Her dissertation, “Expiration Date: Mega-Events and Police Reform in Rio de Janeiro’s Favelas,”focused on changing social relations that resulted from the state intervention. Her research was supported by a Kellogg Graduate Research Grant.
Israel de Souza, who has accepted a position as a postdoctoral fellow at the Center for Inter-American Policy and Research at Tulane University, said she was honored to be selected for the award and is grateful to Kellogg.
“Kellogg provided opportunities to engage in interdisciplinary dialogue with others who have deep regional knowledge and are passionate about the issues they study,” she said. “These conversations have been central to my formation as a scholar. But most of all, Kellogg has been a source of community and of friends that I know I will remain connected to even after graduating.”
Faculty Fellow Lyn Spillman, director of graduate studies for the Department of Sociology, nominated Israel de Souza for the award in part because of her research, which Spillman described as “widely recognized as innovative and important,” and in part because of her deep involvement in Kellogg programming.
That involvement included presenting and participating in conferences and workshops, such as a 2018 workshop on women studying violence, and helping to organize scholar visits. Israel de Souza also contributed to the work of faculty fellows Ann Mische and Erin McDonnell, as well as to an article published by Spillman.
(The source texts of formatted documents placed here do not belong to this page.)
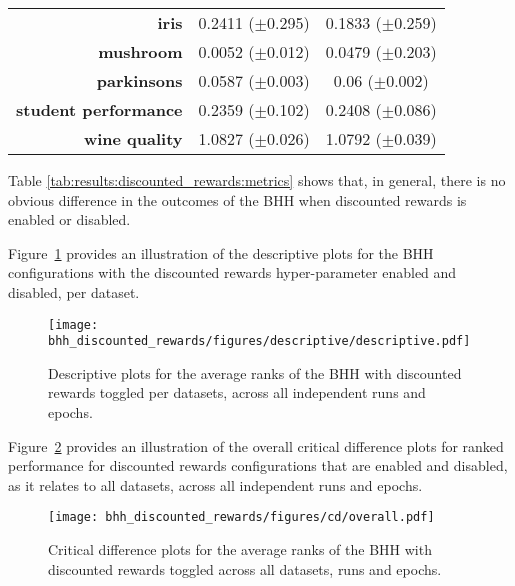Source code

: \begin{table}[htb]
{\begin{tabular}{r|cc}
			\textbf{iris}                & \cellcolor[rgb]{ .973,  .412,  .42}0.2411 ($\pm$0.295)              & \cellcolor[rgb]{ .388,  .745,  .482}0.1833 ($\pm$0.259) \\
			\textbf{mushroom}            & \cellcolor[rgb]{ .388,  .745,  .482}0.0052 ($\pm$0.012)             & \cellcolor[rgb]{ .973,  .412,  .42}0.0479 ($\pm$0.203)  \\
			\textbf{parkinsons}          & \cellcolor[rgb]{ .388,  .745,  .482}0.0587 ($\pm$0.003)             & \cellcolor[rgb]{ .973,  .412,  .42}0.06 ($\pm$0.002)    \\
			\textbf{student performance} & \cellcolor[rgb]{ .388,  .745,  .482}0.2359 ($\pm$0.102)             & \cellcolor[rgb]{ .973,  .412,  .42}0.2408 ($\pm$0.086)  \\
			\textbf{wine quality}        & \cellcolor[rgb]{ .973,  .412,  .42}1.0827 ($\pm$0.026)              & \cellcolor[rgb]{ .388,  .745,  .482}1.0792 ($\pm$0.039) \\
		\end{tabular}%


	}
\end{table}%

Table \ref{tab:results:discounted_rewards:metrics} shows that, in general, there is no obvious difference in the outcomes of the \acs{BHH} when discounted rewards is enabled or disabled.

Figure~\ref{fig:results:discounted_rewards:descriptive:descriptive} provides an illustration of the descriptive plots for the \acs{BHH} configurations with the discounted rewards hyper-parameter enabled and disabled, per dataset.

\begin{figure}[htb]
	\centering
	\texttt{[image: bhh\_discounted\_rewards/figures/descriptive/descriptive.pdf]}
	\caption{Descriptive plots for the average ranks of the \acs{BHH} with discounted rewards toggled per datasets, across all independent runs and epochs.}
	\label{fig:results:discounted_rewards:descriptive:descriptive}
\end{figure}

Figure~\ref{fig:results:discounted_rewards:descriptive:cd} provides an illustration of the overall critical difference plots for ranked performance for discounted rewards configurations that are enabled and disabled, as it relates to all datasets, across all independent runs and epochs.

\begin{figure}[htb]
	\centering
	\texttt{[image: bhh\_discounted\_rewards/figures/cd/overall.pdf]}
	\caption{Critical difference plots for the average ranks of the \acs{BHH} with discounted rewards toggled across all datasets, runs and epochs.}
	\label{fig:results:discounted_rewards:descriptive:cd}
\end{figure}

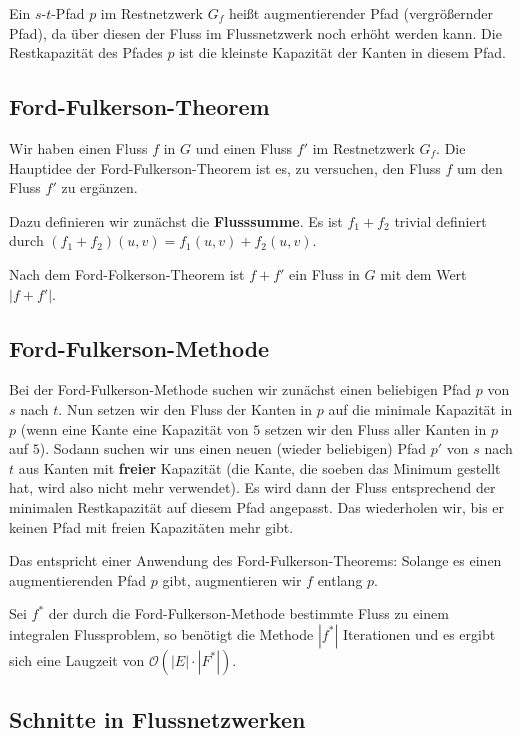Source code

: \documentclass[12pt]{article}
\begin{document}
Ein $s$-$t$-Pfad $p$ im Restnetzwerk $G_f$ heißt augmentierender Pfad (vergrößernder Pfad), da über diesen der Fluss im Flussnetzwerk noch erhöht werden kann. Die Restkapazität des Pfades $p$ ist die kleinste Kapazität der Kanten in diesem Pfad.

\subsection{Ford-Fulkerson-Theorem}

Wir haben einen Fluss $f$ in $G$ und einen Fluss $f'$ im Restnetzwerk $G_f$. Die Hauptidee der Ford-Fulkerson-Theorem ist es, zu versuchen, den Fluss $f$ um den Fluss $f'$ zu ergänzen.

Dazu definieren wir zunächst die \textbf{Flusssumme}. Es ist $f_1 + f_2$ trivial definiert durch $(f_1+f_2)(u,v) = f_1(u,v)+f_2(u,v)$.

Nach dem Ford-Folkerson-Theorem ist $f + f'$ ein Fluss in $G$ mit dem Wert $|f + f'|$.

\subsection{Ford-Fulkerson-Methode}

Bei der Ford-Fulkerson-Methode suchen wir zunächst einen beliebigen Pfad $p$ von $s$ nach $t$. Nun setzen wir den Fluss der Kanten in $p$ auf die minimale Kapazität in $p$ (wenn eine Kante eine Kapazität von $5$ setzen wir den Fluss aller Kanten in $p$ auf $5$). Sodann suchen wir uns einen neuen (wieder beliebigen) Pfad $p'$ von $s$ nach $t$ aus Kanten mit \textbf{freier} Kapazität (die Kante, die soeben das Minimum gestellt hat, wird also nicht mehr verwendet). Es wird dann der Fluss entsprechend der minimalen Restkapazität auf diesem Pfad angepasst. Das wiederholen wir, bis er keinen Pfad mit freien Kapazitäten mehr gibt.

Das entspricht einer Anwendung des Ford-Fulkerson-Theorems: Solange es einen augmentierenden Pfad $p$ gibt, augmentieren wir $f$ entlang $p$.

Sei $f^*$ der durch die Ford-Fulkerson-Methode bestimmte Fluss zu einem integralen Flussproblem, so benötigt die Methode $|f^*|$ Iterationen und es ergibt sich eine Laugzeit von $\mathcal O(|E| \cdot |F^*|)$.

\subsection{Schnitte in Flussnetzwerken}
\end{document}
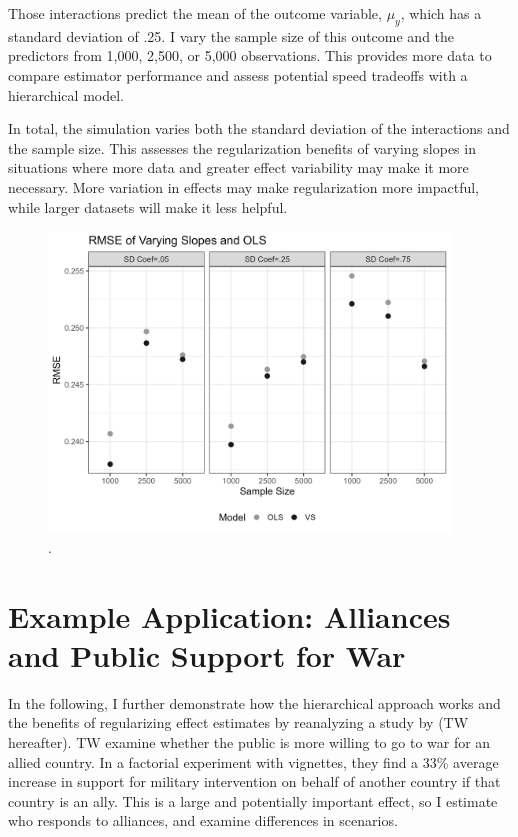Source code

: \documentclass[12pt]{article}
\begin{document}
Those interactions predict the mean of the outcome variable, $\mu_y$, which has a standard deviation of .25. 
I vary the sample size of this outcome and the predictors from 1,000, 2,500, or 5,000 observations. 
This provides more data to compare estimator performance and assess potential speed tradeoffs with a hierarchical model.


In total, the simulation varies both the standard deviation of the interactions and the sample size. 
This assesses the regularization benefits of varying slopes in situations where more data and greater effect variability may make it more necessary.
More variation in effects may make regularization more impactful, while larger datasets will make it less helpful.


\begin{figure}[htpb]
	\centering
		\includegraphics[width=0.95\textwidth]{../figures/sim-rmse.png}
	\caption{.}
	\label{fig:sim-rmse}
\end{figure}


\section{Example Application: Alliances and Public Support for War} 


In the following, I further demonstrate how the hierarchical approach works and the benefits of regularizing effect estimates by reanalyzing a study by \citet{TomzWeeks2021} (TW hereafter). 
TW examine whether the public is more willing to go to war for an allied country.
In a factorial experiment with vignettes, they find a 33\% average increase in support for military intervention on behalf of another country if that country is an ally. 
This is a large and potentially important effect, so I estimate who responds to alliances, and examine differences in scenarios.
\end{document}
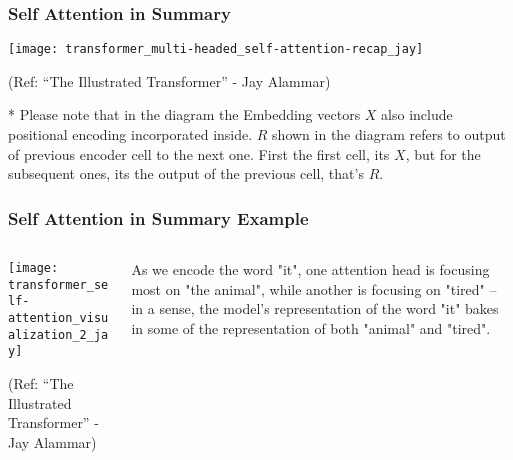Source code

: \begin{frame}[fragile]\frametitle{Self Attention in Summary}


\begin{center}
\texttt{[image: transformer\_multi-headed\_self-attention-recap\_jay]}


{\tiny (Ref: ``The Illustrated Transformer'' - Jay Alammar)}
\end{center}	


* Please note that in the diagram the Embedding vectors $X$ also include positional encoding incorporated inside.	$R$ shown in the diagram refers to output of previous encoder cell to the next one. First the first cell, its $X$, but for the subsequent ones, its the output of the previous cell, that's $R$.

\end{frame}


\begin{frame}[fragile]\frametitle{Self Attention in Summary Example}

\begin{columns}
    \begin{column}[T]{0.5\linewidth}
\begin{center}
\texttt{[image: transformer\_self-attention\_visualization\_2\_jay]}


{\tiny (Ref: ``The Illustrated Transformer'' - Jay Alammar)}
\end{center}	
		\end{column}
    \begin{column}[T]{0.5\linewidth}

As we encode the word "it", one attention head is focusing most on "the animal", while another is focusing on "tired" -- in a sense, the model's representation of the word "it" bakes in some of the representation of both "animal" and "tired".
    \end{column}
  \end{columns}
\end{frame}

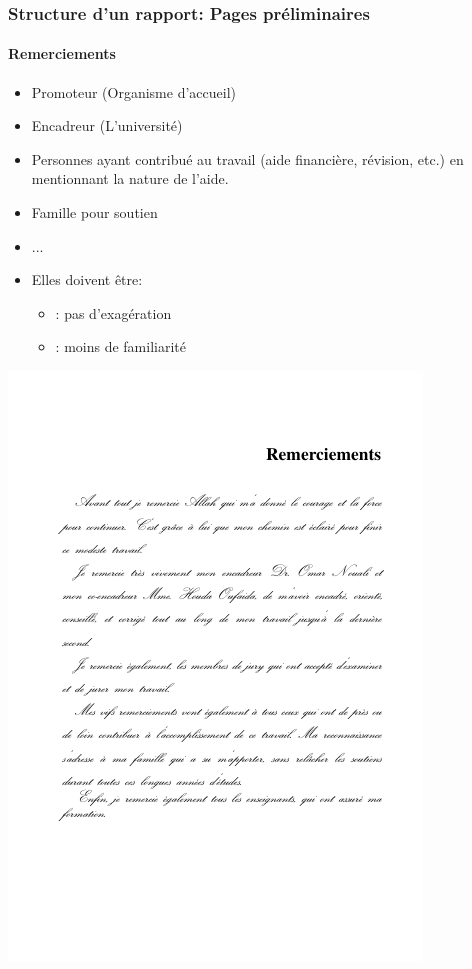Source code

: \documentclass[xcolor=table]{beamer}
\begin{document}
\begin{frame}
\frametitle{Structure d'un rapport: Pages préliminaires}
\framesubtitle{Remerciements}

\begin{minipage}{0.52\textwidth}
	\begin{itemize}
		\item Promoteur (Organisme d'accueil)
		\item Encadreur (L'université)
		\item Personnes ayant contribué au travail (aide financière, révision, etc.) en mentionnant la nature de l'aide.
		\item Famille pour soutien
		\item ...
		\item Elles doivent être:
		\begin{itemize}
			\item {}: pas d'exagération
			\item {}: moins de familiarité
		\end{itemize}
	\end{itemize}
\end{minipage}
\begin{minipage}{0.42\textwidth}
	\includegraphics[width=\textwidth]{..//img/Bweb03-redaction/remerciements.png}
\end{minipage}

\end{frame}
\end{document}
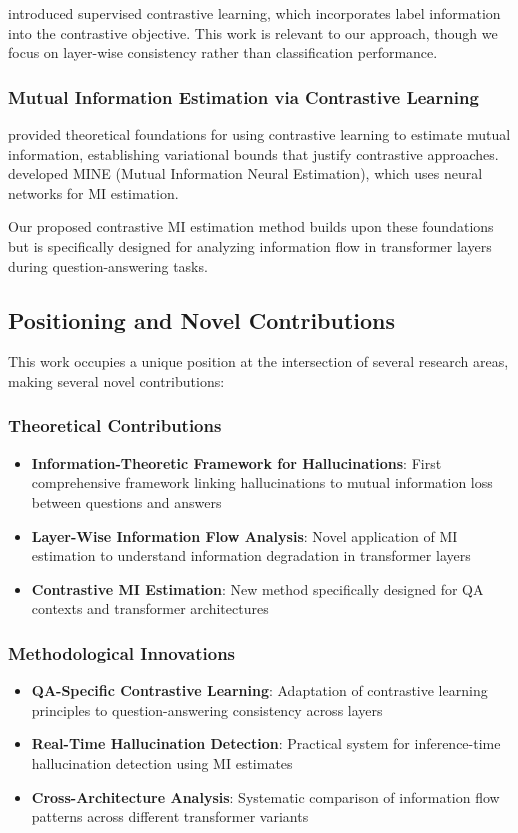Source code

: \citet{khosla2020supervised} introduced supervised contrastive learning, which incorporates label information into the contrastive objective. This work is relevant to our approach, though we focus on layer-wise consistency rather than classification performance.

\subsubsection{Mutual Information Estimation via Contrastive Learning}
\citet{poole2019variational} provided theoretical foundations for using contrastive learning to estimate mutual information, establishing variational bounds that justify contrastive approaches. \citet{belghazi2018mutual} developed MINE (Mutual Information Neural Estimation), which uses neural networks for MI estimation.

Our proposed contrastive MI estimation method builds upon these foundations but is specifically designed for analyzing information flow in transformer layers during question-answering tasks.

\subsection{Positioning and Novel Contributions}
\label{subsec:positioning}

This work occupies a unique position at the intersection of several research areas, making several novel contributions:

\subsubsection{Theoretical Contributions}
\begin{itemize}
    \item \textbf{Information-Theoretic Framework for Hallucinations}: First comprehensive framework linking hallucinations to mutual information loss between questions and answers
    \item \textbf{Layer-Wise Information Flow Analysis}: Novel application of MI estimation to understand information degradation in transformer layers
    \item \textbf{Contrastive MI Estimation}: New method specifically designed for QA contexts and transformer architectures
\end{itemize}

\subsubsection{Methodological Innovations}
\begin{itemize}
    \item \textbf{QA-Specific Contrastive Learning}: Adaptation of contrastive learning principles to question-answering consistency across layers
    \item \textbf{Real-Time Hallucination Detection}: Practical system for inference-time hallucination detection using MI estimates
    \item \textbf{Cross-Architecture Analysis}: Systematic comparison of information flow patterns across different transformer variants
\end{itemize}

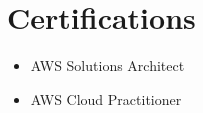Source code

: \documentclass[letterpaper,11pt]{article}
\newcommand{\resumeSubHeadingListStart}{\begin{itemize}[leftmargin=0.0in, label={}]}
\begin{document}
\vspace{-5pt}
  \section{Certifications}
        \begin{multicols}{3}
            \begin{itemize}[itemsep=-5pt, parsep=5pt]
              \item AWS Solutions Architect
              \item AWS Cloud Practitioner
            \end{itemize}
        \end{multicols}
\vspace*{2.0\multicolsep}


\vspace{-5pt}
\end{document}
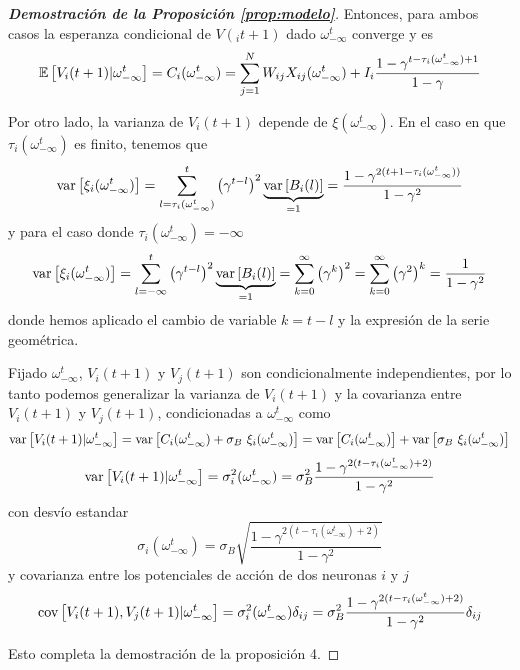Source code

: \begin{proof}[\bf{Demostración de la Proposición \ref{prop:modelo}}]
Entonces, para ambos casos la esperanza condicional de $V(_it+1)$ dado $\omega_{-\infty}^t$ converge y es
\begin{equation}
    \mathbb{E} \left[V_i(t+1) | \omega_{-\infty}^t\right] = C_i(\omega_{-\infty}^t) =
    \sum_{j=1}^N W_{ij} X_{ij}(\omega_{-\infty}^t) + I_i \frac{1-\gamma^{t-\tau_i(\omega_{-\infty}^t)+1}}{1-\gamma}
\end{equation}

Por otro lado, la varianza de $V_i(t+1)$ depende de $\xi(\omega_{-\infty}^t)$. En el caso en que $\tau_i(\omega_{-\infty}^t)$ es finito, tenemos que
\begin{equation*}
    \text{var}\left[\xi_i(\omega_{-\infty}^t)\right] = \sum_{l=\tau_i(\omega_{-\infty}^t)}^t \left(\gamma^{t-l}\right)^2 \underbrace{\text{var}\left[B_i(l)\right]}_{=1} = \frac{1-\gamma^{2(t+1-\tau_i(\omega_{-\infty}^t))}}{1-\gamma^2}
\end{equation*}
y para el caso donde $\tau_i(\omega_{-\infty}^t) = -\infty$ 
\begin{equation*}
    \text{var}\left[\xi_i(\omega_{-\infty}^t)\right] = \sum_{l=-\infty}^t \left(\gamma^{t-l}\right)^2 \underbrace{\text{var}\left[B_i(l)\right]}_{=1} = \sum_{k=0}^\infty \left(\gamma^k\right)^2 = \sum_{k=0}^\infty \left(\gamma^2\right)^k =\frac{1}{1-\gamma^2}
\end{equation*}
donde hemos aplicado el cambio de variable $k=t-l$ y la expresión de la serie geométrica.

Fijado $\omega_{-\infty}^t$, $V_i(t+1)$ y $V_j(t+1)$ son condicionalmente independientes, por lo tanto podemos generalizar la varianza de $V_i(t+1)$ y la covarianza entre $V_i(t+1)$ y $V_j(t+1)$, condicionadas a $\omega_{-\infty}^t$ como
\begin{equation}
    \text{var}\left[V_i(t+1) | \omega_{-\infty}^t\right] = \text{var}\left[C_i(\omega_{-\infty}^t) + \sigma_B \  \xi_i(\omega_{-\infty}^t)\right] = \text{var}\left[C_i(\omega_{-\infty}^t)\right] + \text{var}\left[ \sigma_B \  \xi_i(\omega_{-\infty}^t)\right] 
\end{equation}
\begin{equation}
    \text{var}\left[V_i(t+1) | \omega_{-\infty}^t\right] = \sigma_i^2(\omega_{-\infty}^t) = \sigma_B^2 \frac{1-\gamma^{2(t-\tau_i(\omega_{-\infty}^t)+2)}}{1-\gamma^2}
    \label{eqn:sigma2}
\end{equation}
con desvío estandar
\begin{equation}
    \sigma_i(\omega_{-\infty}^t) = \sigma_B \sqrt{\frac{1-\gamma^{2(t-\tau_i(\omega_{-\infty}^t)+2)}}{1-\gamma^2}}
    \label{eqn:sigmai}
\end{equation}
y covarianza entre los potenciales de acción de dos neuronas $i$ y $j$
\begin{equation}
    \text{cov}\left[V_i(t+1),V_j(t+1) | \omega_{-\infty}^t\right] = \sigma_i^2(\omega_{-\infty}^t) \delta_{ij} = \sigma_B^2 \frac{1-\gamma^{2(t-\tau_i(\omega_{-\infty}^t)+2)}}{1-\gamma^2} \delta_{ij}
\end{equation}

Esto completa la demostración de la proposición 4.

\end{proof}

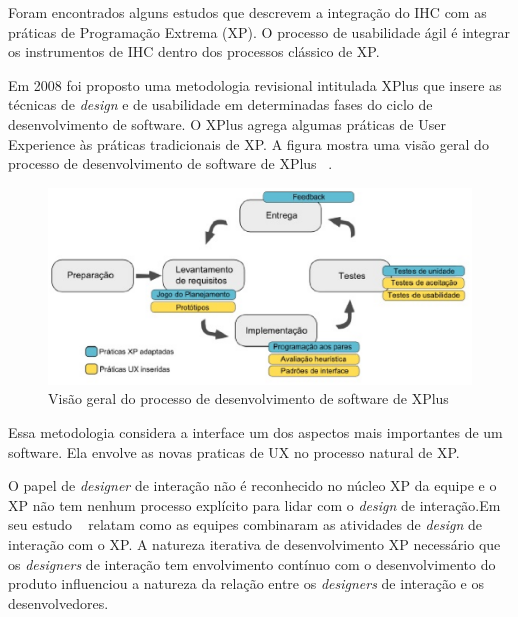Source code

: Foram encontrados alguns estudos que descrevem a integração do IHC com as práticas de Programação Extrema (XP). O processo de usabilidade ágil é integrar os instrumentos de IHC dentro dos processos clássico de XP. 

%
Em 2008 foi proposto uma metodologia revisional intitulada XPlus que insere as técnicas de \emph{design} e de usabilidade em determinadas fases do ciclo de desenvolvimento de software. O XPlus agrega algumas práticas de User Experience às práticas tradicionais de XP. A figura mostra uma visão geral do processo de desenvolvimento de software de XPlus ~\cite{guimaraesxplus}.

\begin{figure}[h]
    \centering
    \includegraphics[keepaspectratio=true,scale=0.60]
      {figuras/xplus.eps}
    \caption{Visão geral do processo de desenvolvimento de software de XPlus}
    \label{ciclo_xplus}
\end{figure}

Essa metodologia considera a interface um dos aspectos mais importantes de um software. Ela envolve as novas praticas de UX no processo natural de XP.

O papel de \emph{designer} de interação não é reconhecido no núcleo XP da equipe e o XP não tem nenhum processo explícito para lidar com o \emph{design} de interação.Em seu estudo ~ relatam como as equipes combinaram as atividades de \emph{design} de interação com o XP. 
%
A natureza iterativa de desenvolvimento XP necessário que os \emph{designers} de interação tem envolvimento contínuo com o desenvolvimento do produto influenciou a natureza da relação entre os \emph{designers} de interação e os desenvolvedores.
%

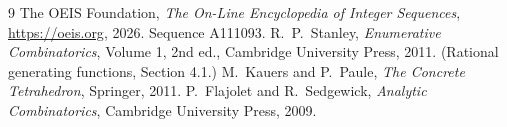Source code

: \documentclass[11pt,a4paper]{article}
\theoremstyle{plain}
\theoremstyle{definition}
\begin{document}
\begin{thebibliography}{9}
 The OEIS Foundation, \emph{The On-Line Encyclopedia of Integer
Sequences}, \url{https://oeis.org}, 2026. Sequence A111093.
 R.~P.~Stanley, \emph{Enumerative Combinatorics}, Volume 1, 2nd ed.,
Cambridge University Press, 2011. (Rational generating functions, Section 4.1.)
 M.~Kauers and P.~Paule, \emph{The Concrete Tetrahedron}, Springer, 2011.
 P.~Flajolet and R.~Sedgewick, \emph{Analytic Combinatorics}, Cambridge
University Press, 2009.
\end{thebibliography}
\end{document}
Israel de Souza received a number of external fellowships and grants to support her dissertation research, which explored factors that contributed to the failure of the pacification program, including: the connections of drug gangs between and beyond favelas, the shifting nature of policy corruption, and the futility of a permanent strategy based around mega-events.
In the favelas, she observed shifting relations among residents, police, and drug dealers, and relative peace giving way to territorial disputes and frequent shootings.
“Temporary public security interventions can have disastrous consequences for marginalized communities, even when carried out under the guise of promoting human rights and reducing police violence,” she said in 2017.
That year, she was one of 10 students in the United States awarded a $20,000 Harry Frank Guggenheim Foundation Dissertation Fellowship, which supports PhD candidates – particularly those studying topics related to violence and aggression – in their final year of dissertation completion.
She also received the Social Science Research Council’s International Dissertation Research Fellowship, a Fulbright Study-Research Grant, and a USAID-Notre Dame Global Development Fellowship.